People suddenly realized that we live in this just-in-time sort of society.
It's not as though there are giant warehouses that are stockpiling car seats for months
and months to come, that these things arrive as they're needed.
No, exactly.
It's because inventory costs a lot to hold.
And so we typically have, you know,
decent amounts of what we call safety stock
to deal with uncertainty of demand and, you know,
length of lead time from a supplier to us,
but we don't anticipate, you know,
pausing orders for let's say months.
That's not something that is taken into consideration.
The US President Donald Trump was asked about this slowdown yesterday.
Have a listen to what he had to say.
When I see that, that means we lose less money.
Look, China was making, you know, different numbers from 500 billion to a trillion or
a trillion, I think it was 1.1 trillion.
And frankly, if we didn't do business, we would have been better off. Okay, you understand that. So when you say it's slowed down, that's
a good thing, not a bad thing.
What do you make of that? It's a good thing, not a bad thing, that things have slowed down.
Complete lack of understanding about how modern supply chains work.
He said, tell me more about this, because he has said in some ways it's a good idea,
it's a good thing. This is what he wants. It's a good thing that the United States isn't doing as much business with China as it was
in the past.
That's one that the trade economists don't look at bilateral trade deficits.
China is actually a major export destination for US goods.
It seems to be a, it's a mentality and understanding that none of us can really grasp.
The fact that we source a lot from China
has made prices lower for Americans over the years.
And in many ways, the extent that there have been
negative consequences from trade liberalization with China
that showed up in the original academic research
has largely been overwritten
by subsequent work.
And so I really don't even know what to make of it because I cannot process this mentality
that somehow running a trade deficit with the country means that we're being taken
advantage of.
He also said when he was asked about the rising cost of toys before Christmas, the kids would
just have to do with two dolls, not 30. That you'll have fewer pencils. You don't need 500 pencils, you just
have a few pencils. How do you think that goes over? You can make an argument that maybe we consume
too much stuff, but how do you think that idea that, well, you'll just have fewer dolls under
the tree and they'll cost you more. How does that go over with Americans?
Well, it doesn't go over well and it ignores the
job implications. Simple example, there's only 5,600 individuals in the United States employed
making dolls, toys, and games in factories, but there's over 128,000 individuals employed
in retail stores that sell games and toys and hobby items. If you have Americans buying less, that means you need far fewer workers in these retail
sectors, which means you end up having job loss, which is consistent with the initial
clip you were playing from the person talking about the Christmas trees.
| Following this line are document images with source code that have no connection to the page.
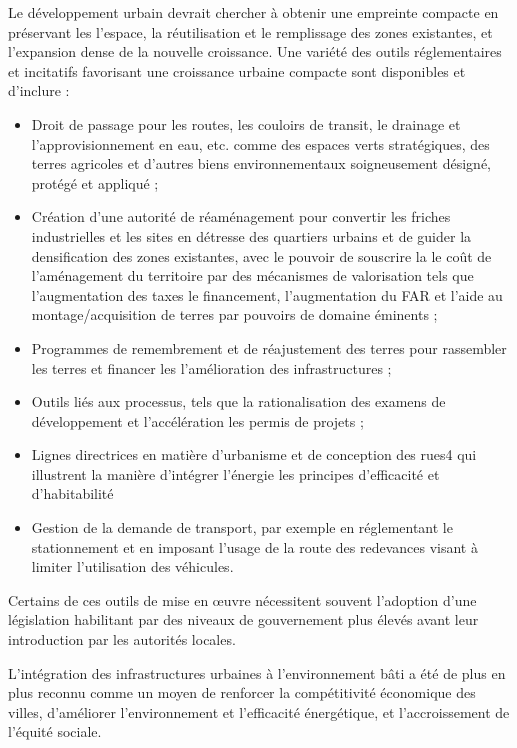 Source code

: Le développement urbain devrait chercher à obtenir une empreinte compacte en préservant les
l'espace, la réutilisation et le remplissage des zones existantes, et l'expansion dense de la nouvelle croissance.
Une variété des outils réglementaires et incitatifs favorisant une croissance urbaine compacte sont disponibles
et d'inclure :

\begin{itemize}
\item Droit de passage pour les routes, les couloirs de transit, le drainage et l'approvisionnement en eau, etc.
comme des espaces verts stratégiques, des terres agricoles et d'autres biens environnementaux soigneusement
désigné, protégé et appliqué ;
\item Création d'une autorité de réaménagement pour convertir les friches industrielles et les sites en détresse
des quartiers urbains et de guider la densification des zones existantes, avec le pouvoir de souscrire la
le coût de l'aménagement du territoire par des mécanismes de valorisation tels que l'augmentation des taxes
le financement, l'augmentation du FAR et l'aide au montage/acquisition de terres par
pouvoirs de domaine éminents ;
\item Programmes de remembrement et de réajustement des terres pour rassembler les terres et financer les
l'amélioration des infrastructures ;
\item Outils liés aux processus, tels que la rationalisation des examens de développement et l'accélération
les permis de projets ;
\item Lignes directrices en matière d'urbanisme et de conception des rues4 qui illustrent la manière d'intégrer l'énergie
les principes d'efficacité et d'habitabilité
\item Gestion de la demande de transport, par exemple en réglementant le stationnement et en imposant l'usage de la route
des redevances visant à limiter l'utilisation des véhicules.

\end{itemize}

Certains de ces outils de mise en œuvre nécessitent souvent l'adoption d'une législation habilitant par
des niveaux de gouvernement plus élevés avant leur introduction par les autorités locales.

L'intégration des infrastructures urbaines à l'environnement bâti a été de plus en plus
reconnu comme un moyen de renforcer la compétitivité économique des villes, d'améliorer
l'environnement et l'efficacité énergétique, et l'accroissement de l'équité sociale.

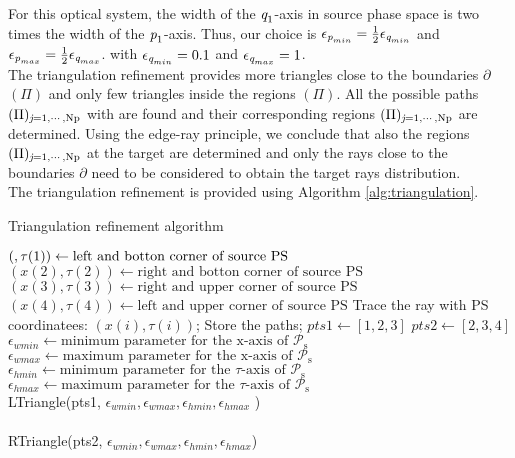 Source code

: For this optical system, the width of the $\textit{q}_1$-axis in source phase space is two times the width of the $\textit{p}_1$-axis.
Thus, our choice is $\epsilon_{\textit{p}_{min}}=\frac{1}{2}\epsilon_{\textit{q}_{min}}$ and $\epsilon_{\textit{p}_{max}} = \frac{1}{2}\epsilon_{\textit{q}_{max}}$.
with $\epsilon_{\textit{q}_{min}}=0.1$ and $\epsilon_{\textit{q}_{max}}=1$.
\\ \indent
The triangulation refinement provides more triangles close to the boundaries $\partial$$(\Pi)$ and only few triangles inside the regions $(\Pi)$.
All the possible paths $(\Pi)_{\textit{j} = 1, \cdots, \textrm{Np}}$ with are found and their corresponding regions $(\Pi)_{\textit{j} = 1, \cdots, \textrm{Np}}$ are determined. Using the edge-ray principle, we conclude that also the regions $(\Pi)_{\textit{j} = 1, \cdots, \textrm{Np}}$ at the target are determined and only the rays close to the boundaries
$\partial$ need to be considered to obtain the target rays distribution.
\\ \indent The triangulation refinement is provided using Algorithm \ref{alg:triangulation}.
 \\ \indent
\begin{algorithm}
\caption{Triangulation refinement algorithm}\label{alg:triangulation}
\begin{algorithmic}[1]
\State $(\textit{}, \tau(1))\gets \mbox{left and  botton corner of source PS}$
\State $(x(2), \tau(2))\gets \mbox{right and  botton corner of source PS}$
\State $(x(3), \tau(3)) \gets \mbox{right and upper corner of source PS}$
\State $(x(4), \tau(4)) \gets \mbox{left and upper corner of source PS} $
\State Trace the ray with PS coordinatees: $(x(i), \tau(i))$;
\State Store the paths;
\EndFor
\State $pts1 \gets [1, 2, 3]$ 
\State $pts2 \gets [2,3, 4]$   
\State $\epsilon_{wmin} \gets \mbox{minimum parameter for the x-axis of } \mathcal{P}_\textrm{s}$
\State $\epsilon_{wmax} \gets \mbox{maximum parameter for the x-axis of } \mathcal{P}_\textrm{s}$
\State $\epsilon_{hmin}\gets  \mbox{minimum parameter for the $\tau$-axis of } \mathcal{P}_\textrm{s}$
\State $\epsilon_{hmax}\gets  \mbox{maximum parameter for the $\tau$-axis of } \mathcal{P}_\textrm{s}$ \\
LTriangle(pts1, $\epsilon_{wmin}, \epsilon_{wmax},\epsilon_{hmin}, \epsilon_{hmax}$ ) \\  \\
RTriangle(pts2, $\epsilon_{wmin}, \epsilon_{wmax},\epsilon_{hmin}, \epsilon_{hmax}$) \\ 
\EndProcedure
\end{algorithmic}
\end{algorithm}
What would you say to Canadians about what to expect?
We're talking about what's happening in the United States and there are various negotiations
and deals being crafted apparently between various countries.
But in this country, what should we be thinking about?
I think the biggest thing is going to be the realization of the need to diversify export
markets from the United States.
Looking at Canadian trade data, Canadian exports to the US that came in in March, fortunately
Canada was actually spared the worst of the tariffs.
For example, the average tariff rate for Canadian goods was just 1.9% for all imports, so far,
far, far less, for example, than China, China where that figures in the double digits now
And so in a lot of ways it does seem that Canada's been spared the worst
And we're seeing evidence now from the active and call what was discussed with the UK a deal is generous
But essentially for it seems outside of Canada and Mexico pretty much double digit
You know 10% baseline tariff
is going to be the name of the game moving forward at least.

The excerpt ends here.